Let me also say that I’ve never been a big python guy. I’m really a perl kind of dude, so this learning a new object oriented API while learning python at the same time is a challenge… but I’m making progress! Basically, wxPython seriously kicked my ass for about 3 days but now I’m gaining speed and things are moving faster than I expected. Python and wxPython are starting to make more sense and behave.

So far I have a frame with menubar, statusbar and a three-tabbed notebook with a grid on each tab of the notebook. The program is able to connect to an LDAP server (with TLS) and query the directory for all the users, groups and autofs information and then display that information in the grid… and that’s about it so far.
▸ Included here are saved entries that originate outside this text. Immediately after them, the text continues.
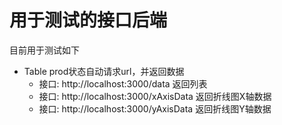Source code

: # 用于测试的接口后端

目前用于测试如下

- Table prod状态自动请求url，并返回数据
  - 接口: http://localhost:3000/data 返回列表
  - 接口: http://localhost:3000/xAxisData 返回折线图X轴数据
  - 接口: http://localhost:3000/yAxisData 返回折线图Y轴数据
I need to build in new user, group and autofs functionality as well as basic editing of existing entries (in place editing with wx.Grid looks really nice but I haven’t tried it yet!).

Although my ass has been kicked for the last few days, I’m actually feeling pretty optimistic about it now.
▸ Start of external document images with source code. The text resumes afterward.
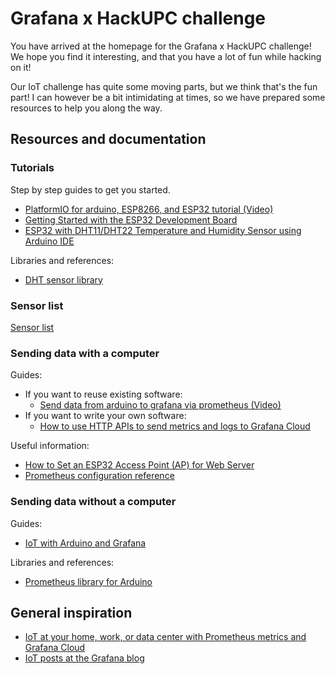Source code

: # Grafana x HackUPC challenge

You have arrived at the homepage for the Grafana x HackUPC challenge! We hope you find it interesting, and that you have a lot of fun while hacking on it!

Our IoT challenge has quite some moving parts, but we think that's the fun part! I can however be a bit intimidating at times, so we have prepared some resources to help you along the way.

## Resources and documentation

### Tutorials

Step by step guides to get you started.

- [PlatformIO for arduino, ESP8266, and ESP32 tutorial (Video)](https://www.youtube.com/watch?v=0poh_2rBq7E)
- [Getting Started with the ESP32 Development Board](https://randomnerdtutorials.com/getting-started-with-esp32/)
- [ESP32 with DHT11/DHT22 Temperature and Humidity Sensor using Arduino IDE](https://randomnerdtutorials.com/esp32-dht11-dht22-temperature-humidity-sensor-arduino-ide/)

Libraries and references:

- [DHT sensor library](https://github.com/adafruit/DHT-sensor-library)

### Sensor list

[Sensor list](SENSORS.md)

### Sending data with a computer

Guides:

- If you want to reuse existing software:
  -  [Send data from arduino to grafana via prometheus (Video)](https://www.youtube.com/watch?v=SmGjprCIAaY)
- If you want to write your own software:
  - [How to use HTTP APIs to send metrics and logs to Grafana Cloud](https://grafana.com/blog/2024/03/21/how-to-use-http-apis-to-send-metrics-and-logs-to-grafana-cloud/)

Useful information:

- [How to Set an ESP32 Access Point (AP) for Web Server](https://randomnerdtutorials.com/esp32-access-point-ap-web-server/)
- [Prometheus configuration reference](https://prometheus.io/docs/prometheus/latest/configuration/configuration/)

### Sending data without a computer

Guides:

- [IoT with Arduino and Grafana](https://github.com/grafana/diy-iot)

Libraries and references:

- [Prometheus library for Arduino](https://github.com/grafana/prometheus-arduino)

## General inspiration

- [IoT at your home, work, or data center with Prometheus metrics and Grafana Cloud](https://grafana.com/blog/2021/07/19/iot-at-your-home-work-or-data-center-with-prometheus-metrics-and-grafana-cloud/)
- [IoT posts at the Grafana blog](https://grafana.com/tags/iot/)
Hopefully I can share the kludge code at some point, though it will never be easily transportable to different environments since I’m not building this to be the end-all-be-all LDAP user/group/autofs management tool, just one tailored for our environment.

Migration Weekend: Success

It was a long weekend of watching tape restores and restarting them as necessary but it’s finally over and everything appears to be mostly hunky dory!

I did discovery yet more small misconfigurations and strange behaviour along the way:

  1. OpenLDAP’s syncrepl using “refereshAndPersist” wasn’t working how I expected it to, no new changes were replicating to the slave LDAP server! I changed the directive to “refreshOnly” and set a 10 minute interval. I made several changes and monitored the slave LDAP server. Changes propagated in about 10 minutes, every time.
  2. Despite iSCSI’s maturity and the maturity of QLogic’s HBAs I still noticed strange, unexplained target drop outs. Two HBAs per server, two controllers in the IBM DS3300 and just one target out of four was dropping. At first, I couldn’t figure out how to properly reconnect the target on a live system so I rebooted. Later, I discovered you can “disable” and then “enable” the specific target in SANsurfer or iscli, which worked to bring back the dropped target on a live system. Multipath picked up the “new” path right away, as expected.
  3. Always remember to leave free physical extents in any LVM Volume Group in which you are taking snapshots of the Logical Volumes. It’s freakin’ obvious but I forgot and when I went to do snapshot backups, the snapshots were failing. Now I’m growing some LUNs on the DS3300 so that my VGs have room for snapshots.

All in all, a good weekend that was mostly filled with success.